Completely Useless and not a grain of truth. For the truth, the Girls RAN AWAY from Ludhiana for their FATHER - Rupinder Singh Used to Beat them Butcher them and was pushing them into wrong business. Against whom they ran and came to Delhi to file cases against.
The so called 'Ashram" is my house - my father is retired army officer and my mother was alone at home that day police came in ILLEGALLY ( Cases against police have been filed in Gurgaon District Court (in awareness of District Judge) , Delhi High Court ( who have provided us protection with an armed guard) AND SUPREME COURT OF INDIA ).
They barged in on the 25th without ANY FIR OR  SEARCH WARRENTS (which is illegal) and the so called "CLOTHES" are mine since I am girl, working for an IT consultancy in GUrgaon. How sick mentality of these pindu punjabis to have harrassed an innocent family for no reason.

Bhai Jaspal Singh ji is a very respenctable man, he does kirtan and his programs comes all over the world - it maybe the jelous ragis making use of Rupinder Singh( girl's father) to spoil / defame Bhai Sahib ji.

Cases and action will be taken against any media / internet/ comments made against Bhai Sahib ji without investigation, since it is infringement of CyberLaw.

Beware , since the cases are file din the highest order of justice and the Judge has passed notices against Punab Police, Haryana Police and against RUpinder Singh for lying to police.


For the tru story watch the youtube videos:

YouTube - Kidnap case: The truth about Bhai Jaspal Singh ji - Part 1 of 2

Second Part:

YouTube - Kidnap case: The truth about Bhai Jaspal Singh ji - Part 2 of 2


To hear the STORY FROMT HE GIRLS THEY CONFESSED TO THE WHOLE WORLD:

YouTube - Girls from Ludhiana Speak the truth part 1 of 2

Second part:

YouTube - Girls from Ludhiana Speak the truth part 2 of 2


----------



## spnadmin (Apr 25, 2010)

sachkhalsa ji

I have closed this thread to end any further discussion because you say that a plea has been filed in court, with a case under investigation, with notices against various police departments. 

There is no need to continue with hypotheticals when the court has taken matters under review.

However, this thread will not be removed because it is based on a news story, carried by The Tribune,  which was posted along with the story's url for direct reference. I am also satisfied that you have had an opportunity to present the other side of the story.

I would like to disagree on 2 points. 

It is not against Cyber Law to post information that is in the public domain, even when or if someone is falsely accused, or necessary search warrants were not obtained, because it is a fact that a raid took place. 

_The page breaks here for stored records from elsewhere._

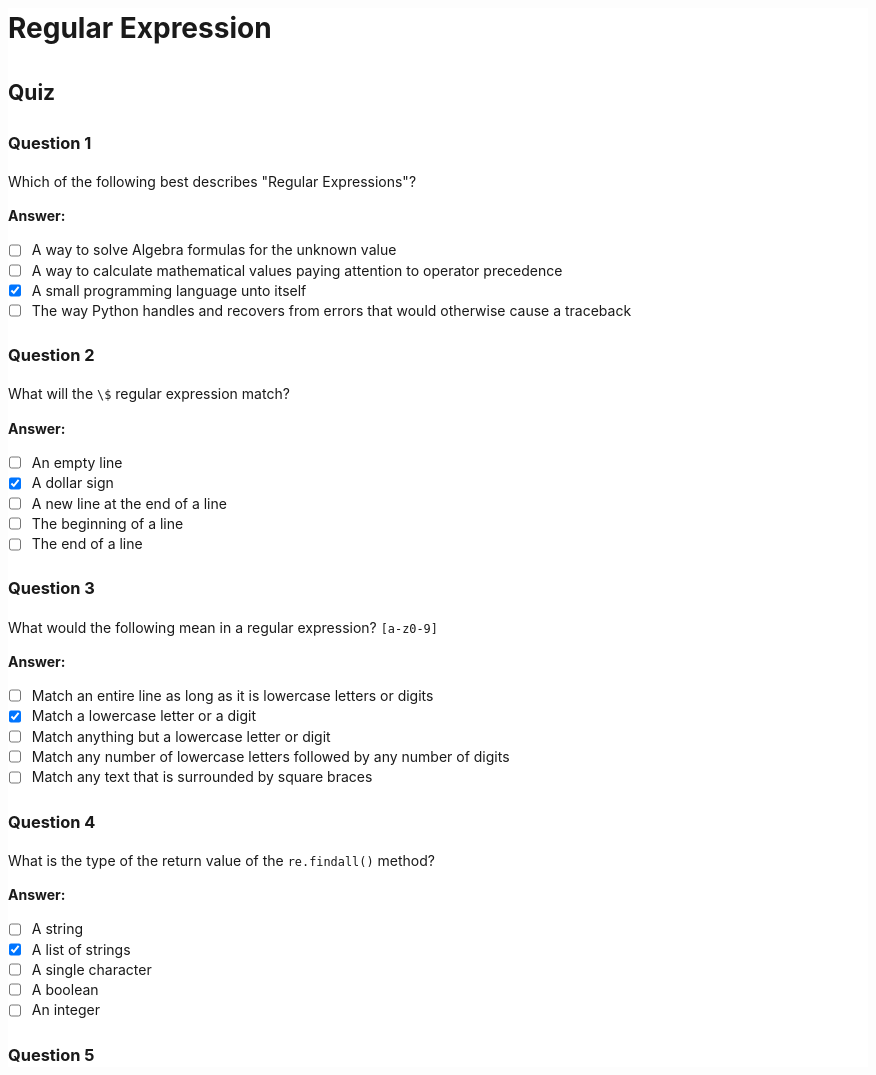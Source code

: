 # Regular Expression

## Quiz

### Question 1

Which of the following best describes "Regular Expressions"?

**Answer:**

- [ ] A way to solve Algebra formulas for the unknown value
- [ ] A way to calculate mathematical values paying attention to operator precedence
- [x] A small programming language unto itself
- [ ] The way Python handles and recovers from errors that would otherwise cause a traceback

### Question 2

What will the `\$` regular expression match?

**Answer:**

- [ ] An empty line
- [x] A dollar sign
- [ ] A new line at the end of a line
- [ ] The beginning of a line
- [ ] The end of a line

### Question 3

What would the following mean in a regular expression? `[a-z0-9]`

**Answer:**

- [ ] Match an entire line as long as it is lowercase letters or digits
- [x] Match a lowercase letter or a digit
- [ ] Match anything but a lowercase letter or digit
- [ ] Match any number of lowercase letters followed by any number of digits
- [ ] Match any text that is surrounded by square braces

### Question 4

What is the type of the return value of the `re.findall()` method?

**Answer:**

- [ ] A string
- [x] A list of strings
- [ ] A single character
- [ ] A boolean
- [ ] An integer

### Question 5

Equally important. Although you claim to speak as the daughter of Japsal Singh, we have no way of verifying that you are indeed his daughter. No offense is intended by my statement. The Internet grants anonymity that face to face discussion does not grant.

Thank you for this information.


----------



## Gyani Jarnail Singh (Apr 26, 2010)

SPN stands for..Fear None..and fear none.
Bhai kahu ko det naeh..na bhai mannat aan.
Balanced and fair - Both sides of the coin given equal representation - no bias.
No suppression, omission nor adulteration allowed.No censors..no cutting/wilful removal of unobjectionable meaterials.
ALL are welcome to SPN's myriad "doors"open to all...
SPN..MIRRORS GURMATT PHILOSOPHY to the HILT.
Uttra deejeh ros na keejeh !! Gursikh batheh saffan vichhaeyeh..discussions..debates..with HONOUR.
Chardeekalla JIOS...ALWAYS.:happysingh::happykaur:khandaaikonkaar:khanda3::welcome::welcome:


----------